Le 21 février 2006, Ismaël Haniyeh, l’un des cadres du Hamas, fut nommé Premier ministre par le président Mahmoud Abbas et annonça, un mois plus tard, la formation de son gouvernement. Ce fut le début d’une descente aux enfers.
Comme le Hamas était sur la liste des organisations terroristes, la communauté internationale (l’Union européenne, les États-Unis, la Banque mondiale, la France entre autres) suspendit les donations au nouveau gouvernement. Elles se montaient alors à près de un milliard de dollars par an. Investissant des ministères aux caisses vides, le Hamas fut, dès son premier mois de gouvernance, incapable de payer les salaires. Le Fatah conserva de plus le contrôle de la police. En Cisjordanie, où l’armée israélienne était largement présente, on pouvait mater toute révolte. À Gaza, éloignée du reste des territoires palestiniens, d’où l’armée israélienne s’était retirée en 2005 et où le Hamas était fort, c’était différent. Gaza comptait cent vingt mille fonctionnaires dont la plupart formaient l’appareil sécuritaire du Fatah. Ici, la guerre civile menaçait.
Elle fit irruption un an plus tard. En juin 2007, des combats fratricides ensanglantèrent le territoire, au terme desquels le Hamas, vainqueur, prit le pouvoir. Entre combats et exécutions sommaires, les estimations portent entre quatre cents et mille le nombre de victimes. Les cadres du Fatah gagnèrent la Cisjordanie où ils continuent d’exercer au sein d’une autre Autorité palestinienne soutenue par la communauté internationale. À Gaza, les exportations furent interdites. Au cours des trois ans qui suivirent, les Gaziotes exportèrent moins que ce qu’ils étaient habituellement autorisés à exporter en quatre jours, et moins que ce qu’Israël avait promis d’autoriser chaque jour.
Cela s’ajouta aux mesures prises en juin 2006. Après l’enlèvement du caporal Gilad Shalit par le Hamas et l’offensive israélienne générée en réponse, les Israéliens avaient interdit l’accès aux quatre cents camions de marchandise qui entraient quotidiennement.

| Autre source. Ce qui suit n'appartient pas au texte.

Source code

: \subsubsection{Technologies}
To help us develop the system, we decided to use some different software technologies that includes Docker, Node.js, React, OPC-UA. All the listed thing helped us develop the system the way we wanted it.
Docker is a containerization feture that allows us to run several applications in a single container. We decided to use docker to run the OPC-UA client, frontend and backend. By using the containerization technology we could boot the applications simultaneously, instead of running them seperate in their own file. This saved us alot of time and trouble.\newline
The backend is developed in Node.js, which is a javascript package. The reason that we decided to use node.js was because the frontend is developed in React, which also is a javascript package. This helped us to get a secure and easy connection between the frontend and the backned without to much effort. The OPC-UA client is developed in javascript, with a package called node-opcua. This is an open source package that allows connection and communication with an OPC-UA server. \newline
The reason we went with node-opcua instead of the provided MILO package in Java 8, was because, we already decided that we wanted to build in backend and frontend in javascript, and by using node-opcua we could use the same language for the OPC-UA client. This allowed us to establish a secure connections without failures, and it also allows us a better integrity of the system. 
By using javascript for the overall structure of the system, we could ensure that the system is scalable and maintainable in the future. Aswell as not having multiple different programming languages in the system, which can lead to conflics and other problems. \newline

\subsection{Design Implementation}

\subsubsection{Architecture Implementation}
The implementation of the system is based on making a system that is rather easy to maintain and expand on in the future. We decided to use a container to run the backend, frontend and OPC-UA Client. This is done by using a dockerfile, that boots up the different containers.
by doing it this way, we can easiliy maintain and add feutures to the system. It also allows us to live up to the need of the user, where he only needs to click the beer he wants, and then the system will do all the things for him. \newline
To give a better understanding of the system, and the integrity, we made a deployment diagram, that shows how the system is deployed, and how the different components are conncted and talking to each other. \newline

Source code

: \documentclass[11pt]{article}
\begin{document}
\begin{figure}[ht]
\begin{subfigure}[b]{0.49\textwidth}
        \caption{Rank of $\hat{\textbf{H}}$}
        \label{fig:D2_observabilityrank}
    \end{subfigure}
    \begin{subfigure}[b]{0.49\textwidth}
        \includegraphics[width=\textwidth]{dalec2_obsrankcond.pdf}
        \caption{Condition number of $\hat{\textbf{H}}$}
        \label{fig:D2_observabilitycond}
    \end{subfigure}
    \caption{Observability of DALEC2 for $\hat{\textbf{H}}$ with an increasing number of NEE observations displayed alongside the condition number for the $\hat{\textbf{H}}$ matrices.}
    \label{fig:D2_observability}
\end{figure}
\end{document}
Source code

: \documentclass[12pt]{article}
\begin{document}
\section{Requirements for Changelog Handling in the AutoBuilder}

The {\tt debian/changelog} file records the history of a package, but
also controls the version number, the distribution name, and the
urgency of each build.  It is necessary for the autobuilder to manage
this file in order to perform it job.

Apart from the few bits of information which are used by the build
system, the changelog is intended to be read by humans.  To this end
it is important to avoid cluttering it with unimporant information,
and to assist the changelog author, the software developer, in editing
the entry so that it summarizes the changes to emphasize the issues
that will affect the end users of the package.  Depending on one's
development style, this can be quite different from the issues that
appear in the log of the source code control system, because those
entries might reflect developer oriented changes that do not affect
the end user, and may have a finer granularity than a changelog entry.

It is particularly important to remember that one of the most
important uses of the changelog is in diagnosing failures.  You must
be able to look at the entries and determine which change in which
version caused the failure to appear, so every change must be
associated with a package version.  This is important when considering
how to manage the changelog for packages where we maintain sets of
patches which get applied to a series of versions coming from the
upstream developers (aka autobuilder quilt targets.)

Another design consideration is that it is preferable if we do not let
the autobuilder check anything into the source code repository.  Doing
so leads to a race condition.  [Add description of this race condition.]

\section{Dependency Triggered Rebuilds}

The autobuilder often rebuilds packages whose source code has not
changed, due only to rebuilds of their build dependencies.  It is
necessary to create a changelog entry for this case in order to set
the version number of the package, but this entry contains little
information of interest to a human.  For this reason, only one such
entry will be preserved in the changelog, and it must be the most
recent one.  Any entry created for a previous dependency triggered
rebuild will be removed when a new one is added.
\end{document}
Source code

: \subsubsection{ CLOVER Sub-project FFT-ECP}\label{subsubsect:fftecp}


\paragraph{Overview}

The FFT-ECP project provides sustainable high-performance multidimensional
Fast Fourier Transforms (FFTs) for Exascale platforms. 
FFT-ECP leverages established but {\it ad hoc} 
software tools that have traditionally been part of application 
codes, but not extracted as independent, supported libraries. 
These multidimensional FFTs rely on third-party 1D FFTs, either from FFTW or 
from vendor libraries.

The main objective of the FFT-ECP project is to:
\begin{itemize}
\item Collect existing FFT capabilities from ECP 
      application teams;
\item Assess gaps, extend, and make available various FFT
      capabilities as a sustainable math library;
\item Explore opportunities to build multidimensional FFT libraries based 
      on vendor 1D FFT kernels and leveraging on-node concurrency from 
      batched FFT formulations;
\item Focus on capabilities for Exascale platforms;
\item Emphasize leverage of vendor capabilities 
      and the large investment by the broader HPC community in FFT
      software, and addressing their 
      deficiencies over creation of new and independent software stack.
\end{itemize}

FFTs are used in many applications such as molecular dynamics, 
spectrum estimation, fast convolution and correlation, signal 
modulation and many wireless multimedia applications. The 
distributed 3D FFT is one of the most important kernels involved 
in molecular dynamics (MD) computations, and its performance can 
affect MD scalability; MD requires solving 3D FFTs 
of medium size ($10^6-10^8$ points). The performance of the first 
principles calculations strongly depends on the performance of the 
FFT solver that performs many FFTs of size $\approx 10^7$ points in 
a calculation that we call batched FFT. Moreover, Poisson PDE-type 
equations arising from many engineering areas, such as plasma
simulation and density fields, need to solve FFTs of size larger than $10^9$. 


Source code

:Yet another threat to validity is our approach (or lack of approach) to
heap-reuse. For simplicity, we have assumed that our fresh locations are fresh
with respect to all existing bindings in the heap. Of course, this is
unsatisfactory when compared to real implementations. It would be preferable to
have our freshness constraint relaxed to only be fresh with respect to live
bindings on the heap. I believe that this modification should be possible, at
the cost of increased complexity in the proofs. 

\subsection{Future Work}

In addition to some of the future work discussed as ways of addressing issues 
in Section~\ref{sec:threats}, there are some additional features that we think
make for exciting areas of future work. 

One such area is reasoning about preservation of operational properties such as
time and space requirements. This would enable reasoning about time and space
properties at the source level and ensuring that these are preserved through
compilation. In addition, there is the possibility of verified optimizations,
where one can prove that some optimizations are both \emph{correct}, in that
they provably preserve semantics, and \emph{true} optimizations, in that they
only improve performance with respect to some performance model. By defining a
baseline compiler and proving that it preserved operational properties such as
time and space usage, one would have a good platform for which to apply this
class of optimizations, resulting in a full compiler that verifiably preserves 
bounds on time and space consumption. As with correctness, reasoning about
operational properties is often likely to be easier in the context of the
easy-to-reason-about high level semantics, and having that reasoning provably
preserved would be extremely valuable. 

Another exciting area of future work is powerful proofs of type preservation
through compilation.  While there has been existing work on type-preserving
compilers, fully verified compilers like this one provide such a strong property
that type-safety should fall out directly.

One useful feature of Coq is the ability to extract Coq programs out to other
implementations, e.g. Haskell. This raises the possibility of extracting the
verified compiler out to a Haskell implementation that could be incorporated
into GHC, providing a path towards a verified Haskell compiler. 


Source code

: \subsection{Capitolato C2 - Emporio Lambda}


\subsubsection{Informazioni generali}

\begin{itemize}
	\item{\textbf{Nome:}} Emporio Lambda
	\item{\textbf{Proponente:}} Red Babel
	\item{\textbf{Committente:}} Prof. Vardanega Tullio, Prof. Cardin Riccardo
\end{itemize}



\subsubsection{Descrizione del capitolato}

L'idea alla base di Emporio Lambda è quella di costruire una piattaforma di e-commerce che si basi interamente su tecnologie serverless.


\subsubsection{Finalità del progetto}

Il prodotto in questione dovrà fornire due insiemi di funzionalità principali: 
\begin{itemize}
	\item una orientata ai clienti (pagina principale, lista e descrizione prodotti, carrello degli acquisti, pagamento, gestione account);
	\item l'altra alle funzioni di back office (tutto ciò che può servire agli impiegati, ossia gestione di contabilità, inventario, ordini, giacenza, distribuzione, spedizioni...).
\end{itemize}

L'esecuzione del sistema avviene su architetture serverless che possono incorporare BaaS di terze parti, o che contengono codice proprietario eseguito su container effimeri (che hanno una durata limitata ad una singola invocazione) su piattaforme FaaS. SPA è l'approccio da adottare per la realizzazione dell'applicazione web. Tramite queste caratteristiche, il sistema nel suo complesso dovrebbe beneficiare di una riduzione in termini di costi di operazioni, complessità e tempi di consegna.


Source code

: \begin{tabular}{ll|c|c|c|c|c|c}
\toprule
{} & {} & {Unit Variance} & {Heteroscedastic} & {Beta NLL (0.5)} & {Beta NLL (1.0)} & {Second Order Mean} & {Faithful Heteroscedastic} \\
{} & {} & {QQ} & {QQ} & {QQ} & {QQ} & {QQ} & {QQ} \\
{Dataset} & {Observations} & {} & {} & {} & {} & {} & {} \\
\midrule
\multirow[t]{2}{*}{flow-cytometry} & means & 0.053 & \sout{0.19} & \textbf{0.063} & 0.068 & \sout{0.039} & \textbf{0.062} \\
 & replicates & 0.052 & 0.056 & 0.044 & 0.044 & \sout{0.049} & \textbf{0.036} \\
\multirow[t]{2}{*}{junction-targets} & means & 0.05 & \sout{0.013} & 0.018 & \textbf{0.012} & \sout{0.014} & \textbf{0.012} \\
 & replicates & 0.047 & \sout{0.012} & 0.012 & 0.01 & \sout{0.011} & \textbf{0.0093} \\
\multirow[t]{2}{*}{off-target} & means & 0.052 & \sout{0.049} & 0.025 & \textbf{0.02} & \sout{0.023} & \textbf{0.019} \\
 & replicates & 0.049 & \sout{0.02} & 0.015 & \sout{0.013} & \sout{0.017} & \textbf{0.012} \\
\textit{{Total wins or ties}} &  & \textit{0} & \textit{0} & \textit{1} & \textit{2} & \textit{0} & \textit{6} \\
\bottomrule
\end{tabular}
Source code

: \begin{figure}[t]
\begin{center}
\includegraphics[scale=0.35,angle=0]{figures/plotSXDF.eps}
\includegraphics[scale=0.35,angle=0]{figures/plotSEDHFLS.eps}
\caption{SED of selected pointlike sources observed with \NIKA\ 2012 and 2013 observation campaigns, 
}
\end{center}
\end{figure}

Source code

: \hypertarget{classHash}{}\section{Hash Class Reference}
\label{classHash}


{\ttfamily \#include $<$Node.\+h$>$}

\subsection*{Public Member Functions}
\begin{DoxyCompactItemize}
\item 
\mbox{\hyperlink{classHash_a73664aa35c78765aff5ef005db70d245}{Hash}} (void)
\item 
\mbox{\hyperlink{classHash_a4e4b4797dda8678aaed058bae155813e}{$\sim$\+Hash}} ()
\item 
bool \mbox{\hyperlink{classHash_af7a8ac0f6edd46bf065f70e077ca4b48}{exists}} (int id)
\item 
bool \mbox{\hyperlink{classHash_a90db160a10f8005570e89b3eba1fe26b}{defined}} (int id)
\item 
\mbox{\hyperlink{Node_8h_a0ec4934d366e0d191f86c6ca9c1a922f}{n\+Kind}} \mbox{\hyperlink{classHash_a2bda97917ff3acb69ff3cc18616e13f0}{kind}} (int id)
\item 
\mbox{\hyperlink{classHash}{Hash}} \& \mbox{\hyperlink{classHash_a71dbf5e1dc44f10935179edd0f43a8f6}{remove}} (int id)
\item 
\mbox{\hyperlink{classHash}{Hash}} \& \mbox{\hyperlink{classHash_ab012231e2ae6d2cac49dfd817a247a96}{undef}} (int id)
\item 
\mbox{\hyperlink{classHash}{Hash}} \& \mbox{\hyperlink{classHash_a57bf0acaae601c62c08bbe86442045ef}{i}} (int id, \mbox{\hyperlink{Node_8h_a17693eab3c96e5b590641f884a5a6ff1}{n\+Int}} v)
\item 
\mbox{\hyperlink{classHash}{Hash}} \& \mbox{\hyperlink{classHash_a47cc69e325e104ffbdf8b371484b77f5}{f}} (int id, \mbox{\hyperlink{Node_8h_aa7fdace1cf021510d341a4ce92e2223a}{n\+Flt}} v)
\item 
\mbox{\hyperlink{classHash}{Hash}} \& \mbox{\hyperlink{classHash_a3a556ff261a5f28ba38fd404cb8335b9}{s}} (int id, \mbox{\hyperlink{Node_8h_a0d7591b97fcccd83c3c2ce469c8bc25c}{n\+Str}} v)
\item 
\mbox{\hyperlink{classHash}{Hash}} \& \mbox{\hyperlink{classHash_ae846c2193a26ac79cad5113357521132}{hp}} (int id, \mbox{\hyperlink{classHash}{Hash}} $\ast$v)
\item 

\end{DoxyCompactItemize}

À la demande israélienne, l’Égypte avait également fermé sa frontière. Elle fut, en 1978, le premier pays arabe à reconnaître Israël et à signer un traité de paix. À Gaza, l’embargo était désormais total. Telle fut la deuxième expérience démocratique des Palestiniens."
"La bande de Gaza n’est pas seulement un repère d’extrémistes.
[...] Ici, les moins de vingt-cinq ans représentent plus des deux tiers de la population. La plupart d’entre eux n’étaient pas en âge de voter lorsque les élections qui menèrent le Hamas au pouvoir furent convoquées. Parmi eux vit Lina, une jeune femme de vingt ans. Lina rêve de démocratie et de voyages. Elle veut danser, chanter, aimer. Refusant farouchement de porter le hijab, elle est fantasque, intelligente et drôle : ma Lady Gaza.
Il ne s’agit pas ici de minimiser la menace que les nombreux groupes armés du territoire font peser sur les Israéliens : elle est indéniable. Il existe cependant des moyens légaux pour la combattre. La prise en otage de tout un peuple n’en fait pas partie. La dictature qu’exerce toujours le Hamas dans la bande de Gaza, le maintien en captivité du caporal Gilad Shalit ainsi que la poursuite des tirs de roquettes prouvent que ce siège n’a pas permis d’atteindre les objectifs que s’étaient fixés ceux qui l’imposèrent. Il ne contribue qu’à maintenir dans la souffrance des hommes, des femmes, des enfants, dont la majorité n’est en rien concernée par la lutte armée. Un peuple qui rit, se marie, reçoit des diplômes, célèbre des naissances. Car la vie continue, improbable triomphe de la lumière, et que c’est d’elle, surtout, qu’il sera question ici.
J’attends le jour où, avec mes amis, je franchirai le poste frontière israélien parce qu’ils seront libres de circuler. Ce ne sera certes pas demain, mais il n’est pas interdit de rêver que nous assisterons, comme il en fut à Berlin, à la chute de ce mur. Et que nous danserons sur ses décombres."
-Katia Clarens, Une saison à Gaza. Voyage en territoire assiégé, Éditions Jean-Claude Lattès, 2011.